Some folks in the community seem to want to place the pool in competition with money for sewer line extensions. This is unfortunate, since the $7.5 million for sewer extension currently proposed will do more for sewer infill than the borough's done over the past 10 years.
This $7.5 million will leverage additional state funds and local improvement district dollars and will knock off the first four sewer projects on the borough's list.
The real question is whether we should spend $20 million in sales tax funds on a $75 million expansion of the Juneau International Airport. Backers of the airport project call it a capital-move issue. We think this is overplayed and seriously doubt that airport improvements will have much impact on any decision to move the capital.
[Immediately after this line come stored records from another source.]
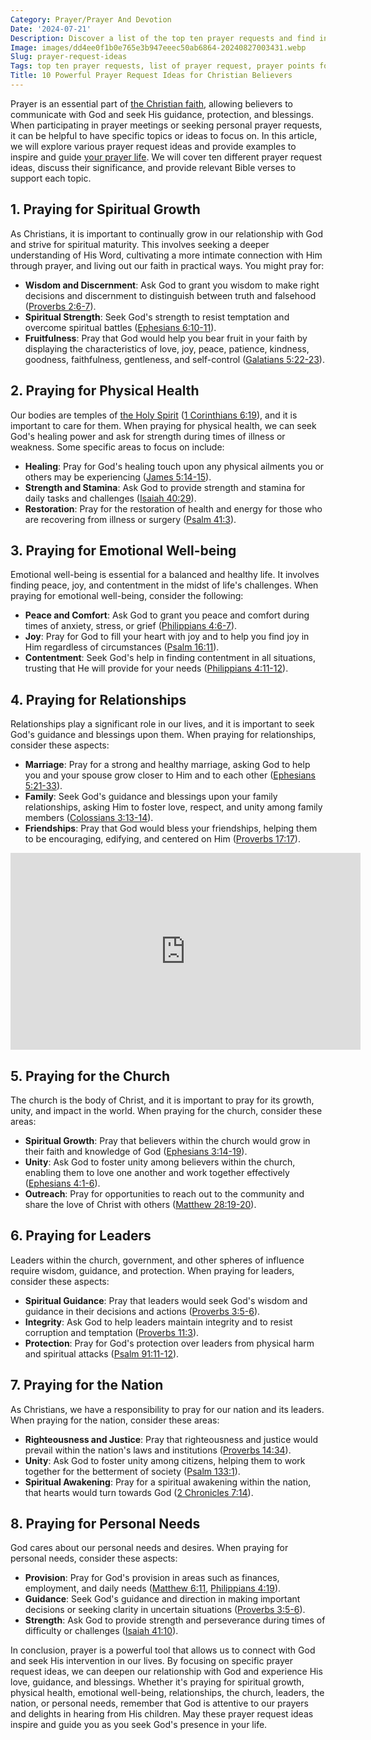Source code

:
 ```yaml
---
Category: Prayer/Prayer And Devotion
Date: '2024-07-21'
Description: Discover a list of the top ten prayer requests and find inspiration for your own prayer meetings. Explore examples of effective prayer requests and gain ideas for meaningful and impactful prayers.
Image: images/dd4ee0f1b0e765e3b947eeec50ab6864-20240827003431.webp
Slug: prayer-request-ideas
Tags: top ten prayer requests, list of prayer request, prayer points for prayer meetings, prayer request list, example of a prayer request, examples of prayer requests, sample prayer list, good prayer requests, prayer request ideas, prayer request examples, christian prayer meeting topics, prayer meeting topics
Title: 10 Powerful Prayer Request Ideas for Christian Believers
---
```


Prayer is an essential part of [the Christian faith](/ultimate-guide-best-order-to-read-the-bible-for-beginners), allowing believers to communicate with God and seek His guidance, protection, and blessings. When participating in prayer meetings or seeking personal prayer requests, it can be helpful to have specific topics or ideas to focus on. In this article, we will explore various prayer request ideas and provide examples to inspire and guide [your prayer life](/prayer-life). We will cover ten different prayer request ideas, discuss their significance, and provide relevant Bible verses to support each topic.

## 1. Praying for Spiritual Growth

As Christians, it is important to continually grow in our relationship with God and strive for spiritual maturity. This involves seeking a deeper understanding of His Word, cultivating a more intimate connection with Him through prayer, and living out our faith in practical ways. You might pray for:

- **Wisdom and Discernment**: Ask God to grant you wisdom to make right decisions and discernment to distinguish between truth and falsehood ([Proverbs 2:6-7](https://www.bibleref.com/Proverbs/2/Proverbs-2-6.html)).
- **Spiritual Strength**: Seek God's strength to resist temptation and overcome spiritual battles ([Ephesians 6:10-11](https://www.bibleref.com/Ephesians/6/Ephesians-6-10.html)).
- **Fruitfulness**: Pray that God would help you bear fruit in your faith by displaying the characteristics of love, joy, peace, patience, kindness, goodness, faithfulness, gentleness, and self-control ([Galatians 5:22-23](https://www.bibleref.com/Galatians/5/Galatians-5-22.html)).

## 2. Praying for Physical Health

Our bodies are temples of [the Holy Spirit](/unlocking-the-power-of-the-word-of-knowledge-a-comprehensive-guide-for-christian-believers) ([1 Corinthians 6:19](https://www.bibleref.com/1-Corinthians/6/1-Corinthians-6-19.html)), and it is important to care for them. When praying for physical health, we can seek God's healing power and ask for strength during times of illness or weakness. Some specific areas to focus on include:

- **Healing**: Pray for God's healing touch upon any physical ailments you or others may be experiencing ([James 5:14-15](https://www.bibleref.com/James/5/James-5-14.html)).
- **Strength and Stamina**: Ask God to provide strength and stamina for daily tasks and challenges ([Isaiah 40:29](https://www.bibleref.com/Isaiah/40/Isaiah-40-29.html)).
- **Restoration**: Pray for the restoration of health and energy for those who are recovering from illness or surgery ([Psalm 41:3](https://www.bibleref.com/Psalm/41/Psalm-41-3.html)).

## 3. Praying for Emotional Well-being

Emotional well-being is essential for a balanced and healthy life. It involves finding peace, joy, and contentment in the midst of life's challenges. When praying for emotional well-being, consider the following:

- **Peace and Comfort**: Ask God to grant you peace and comfort during times of anxiety, stress, or grief ([Philippians 4:6-7](https://www.bibleref.com/Philippians/4/Philippians-4-6.html)).
- **Joy**: Pray for God to fill your heart with joy and to help you find joy in Him regardless of circumstances ([Psalm 16:11](https://www.bibleref.com/Psalm/16/Psalm-16-11.html)).
- **Contentment**: Seek God's help in finding contentment in all situations, trusting that He will provide for your needs ([Philippians 4:11-12](https://www.bibleref.com/Philippians/4/Philippians-4-11.html)).

## 4. Praying for Relationships

Relationships play a significant role in our lives, and it is important to seek God's guidance and blessings upon them. When praying for relationships, consider these aspects:

- **Marriage**: Pray for a strong and healthy marriage, asking God to help you and your spouse grow closer to Him and to each other ([Ephesians 5:21-33](https://www.bibleref.com/Ephesians/5/Ephesians-5-21.html)).
- **Family**: Seek God's guidance and blessings upon your family relationships, asking Him to foster love, respect, and unity among family members ([Colossians 3:13-14](https://www.bibleref.com/Colossians/3/Colossians-3-13.html)).
- **Friendships**: Pray that God would bless your friendships, helping them to be encouraging, edifying, and centered on Him ([Proverbs 17:17](https://www.bibleref.com/Proverbs/17/Proverbs-17-17.html)).


<iframe width="560" height="315" src="https://www.youtube.com/embed/kU7wtVgXsIs" frameborder="0" allow="autoplay; encrypted-media" allowfullscreen></iframe>


## 5. Praying for the Church

The church is the body of Christ, and it is important to pray for its growth, unity, and impact in the world. When praying for the church, consider these areas:

- **Spiritual Growth**: Pray that believers within the church would grow in their faith and knowledge of God ([Ephesians 3:14-19](https://www.bibleref.com/Ephesians/3/Ephesians-3-14.html)).
- **Unity**: Ask God to foster unity among believers within the church, enabling them to love one another and work together effectively ([Ephesians 4:1-6](https://www.bibleref.com/Ephesians/4/Ephesians-4-1.html)).
- **Outreach**: Pray for opportunities to reach out to the community and share the love of Christ with others ([Matthew 28:19-20](https://www.bibleref.com/Matthew/28/Matthew-28-19.html)).

## 6. Praying for Leaders

Leaders within the church, government, and other spheres of influence require wisdom, guidance, and protection. When praying for leaders, consider these aspects:

- **Spiritual Guidance**: Pray that leaders would seek God's wisdom and guidance in their decisions and actions ([Proverbs 3:5-6](https://www.bibleref.com/Proverbs/3/Proverbs-3-5.html)).
- **Integrity**: Ask God to help leaders maintain integrity and to resist corruption and temptation ([Proverbs 11:3](https://www.bibleref.com/Proverbs/11/Proverbs-11-3.html)).
- **Protection**: Pray for God's protection over leaders from physical harm and spiritual attacks ([Psalm 91:11-12](https://www.bibleref.com/Psalm/91/Psalm-91-11.html)).

## 7. Praying for the Nation

As Christians, we have a responsibility to pray for our nation and its leaders. When praying for the nation, consider these areas:

- **Righteousness and Justice**: Pray that righteousness and justice would prevail within the nation's laws and institutions ([Proverbs 14:34](https://www.bibleref.com/Proverbs/14/Proverbs-14-34.html)).
- **Unity**: Ask God to foster unity among citizens, helping them to work together for the betterment of society ([Psalm 133:1](https://www.bibleref.com/Psalm/133/Psalm-133-1.html)).
- **Spiritual Awakening**: Pray for a spiritual awakening within the nation, that hearts would turn towards God ([2 Chronicles 7:14](https://www.bibleref.com/2-Chronicles/7/2-Chronicles-7-14.html)).

## 8. Praying for Personal Needs

God cares about our personal needs and desires. When praying for personal needs, consider these aspects:

- **Provision**: Pray for God's provision in areas such as finances, employment, and daily needs ([Matthew 6:11](https://www.bibleref.com/Matthew/6/Matthew-6-11.html), [Philippians 4:19](https://www.bibleref.com/Philippians/4/Philippians-4-19.html)).
- **Guidance**: Seek God's guidance and direction in making important decisions or seeking clarity in uncertain situations ([Proverbs 3:5-6](https://www.bibleref.com/Proverbs/3/Proverbs-3-5.html)).
- **Strength**: Ask God to provide strength and perseverance during times of difficulty or challenges ([Isaiah 41:10](https://www.bibleref.com/Isaiah/41/Isaiah-41-10.html)).

In conclusion, prayer is a powerful tool that allows us to connect with God and seek His intervention in our lives. By focusing on specific prayer request ideas, we can deepen our relationship with God and experience His love, guidance, and blessings. Whether it's praying for spiritual growth, physical health, emotional well-being, relationships, the church, leaders, the nation, or personal needs, remember that God is attentive to our prayers and delights in hearing from His children. May these prayer request ideas inspire and guide you as you seek God's presence in your life.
This argument also rings hollow when you consider where legislators spend their time when they're in Juneau, especially when they bring their families.
Legislators have joined local hockey teams and have spent plenty of time in the Treadwell Arena. Many of us have shared a sauna at the Augustus Brown pool or ridden a chairlift with state lawmakers.
The Dimond Park pool will provide one more amenity that legislators and their families can enjoy when they come to Juneau.
Finally, the pool will also have a positive economic impact. Some of the largest costs to government and business today are soaring health care prices. Doctors say the biggest health risk to kids today is obesity, caused by bad food and sedentary lifestyles.
Kids and families need more opportunities like the Dimond Park pool to engage in healthy activities to avoid obesity and poor health - and to stay out of trouble. The eight-lane lap pool will also allow Juneau to host statewide swimming competitions, bringing Alaskans and their spending dollars to Juneau.
The new pool will be an added amenity to encourage new businesses and families to relocate to Juneau.
The Dimond Park pool has been a dream of Juneau residents for years, including Assembly members Stan Ridgeway and Jeff Bush. Now that we have the chance, it's time to give the voters a chance to make it happen with the 1 percent sales tax.
Marc Wheeler is the deputy mayor of Juneau.